An ode to Helen Gurely Brown
HELEN Gurley Brown’s book about lesbians might be the most entertaining nonfiction that never actually got written.
Brown’s proposal for such a book as a follow-up to her 1962 debut advice guide, “Sex and the Single Girl,” is almost a throwaway detail about halfway through “Not Pretty Enough,” Gerri Hirshey’s new biography of the legendary Cosmopolitan magazine editor. It’s just one of many illuminating details uncovered by Hirshey that link Brown to modern conversations about relationships, the workplace, branding, body imagery and the media.
Yes, pussycats, Brown’s lesbian project might have contained egregious factual errors, a questionable focus on pleasing men and cringe-worthy seduction tips. What would a woman notorious for being man-hungry have had to say to or about women who, well, aren’t?

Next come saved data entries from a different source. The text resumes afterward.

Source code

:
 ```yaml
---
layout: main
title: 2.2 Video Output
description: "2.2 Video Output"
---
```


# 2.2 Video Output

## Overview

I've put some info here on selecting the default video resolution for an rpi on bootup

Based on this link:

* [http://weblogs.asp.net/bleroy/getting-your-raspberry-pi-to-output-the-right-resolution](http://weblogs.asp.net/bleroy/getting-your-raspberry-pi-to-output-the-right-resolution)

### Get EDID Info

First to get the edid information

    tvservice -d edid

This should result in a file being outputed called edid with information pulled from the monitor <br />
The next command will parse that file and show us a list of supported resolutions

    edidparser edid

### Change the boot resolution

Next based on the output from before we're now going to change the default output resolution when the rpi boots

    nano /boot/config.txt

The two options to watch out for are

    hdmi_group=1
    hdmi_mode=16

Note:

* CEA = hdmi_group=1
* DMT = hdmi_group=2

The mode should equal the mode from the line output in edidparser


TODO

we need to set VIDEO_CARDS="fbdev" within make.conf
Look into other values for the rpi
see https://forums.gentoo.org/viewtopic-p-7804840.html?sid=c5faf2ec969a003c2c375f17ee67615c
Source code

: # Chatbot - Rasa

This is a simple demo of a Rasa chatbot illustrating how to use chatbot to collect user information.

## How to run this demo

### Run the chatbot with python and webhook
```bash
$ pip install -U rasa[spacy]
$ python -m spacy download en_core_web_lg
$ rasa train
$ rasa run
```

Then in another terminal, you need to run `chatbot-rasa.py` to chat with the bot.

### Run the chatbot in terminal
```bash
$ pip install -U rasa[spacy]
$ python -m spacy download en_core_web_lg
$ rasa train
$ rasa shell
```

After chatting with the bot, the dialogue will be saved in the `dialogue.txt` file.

Brown’s sequel ultimately explored more familiar terrain — “Sex and the Office” — that she rehashed again and again in subsequent books and magazine columns. A study of lesbians for a mass-market, mid-1960s readership, though, might have secured more serious consideration for Brown among feminists.
As one of two biographers sifting through Brown’s many contradictions this year, Hirshey argues for Brown’s inclusion in the feminist pantheon alongside such luminaries as Betty Friedan (after all, “Sex and the Single Girl” was published before “The Feminine Mystique”).
With exhaustive research in spite of limitations imposed by Cosmopolitan’s publisher, Hirshey peels back decades of parodies and kitsch to reveal how Brown turned a dying magazine into a cultural juggernaut.
Hirshey dwells on Brown’s fraught relationship with her calamity-prone mother, a woman whose hips were unbalanced from carrying around younger siblings. Yet it’s pride in a self-made woman, not pity for childhood trauma, that Hirshey evokes as she considers the astonishing distance Brown traveled from her Depression-era roots in Arkansas.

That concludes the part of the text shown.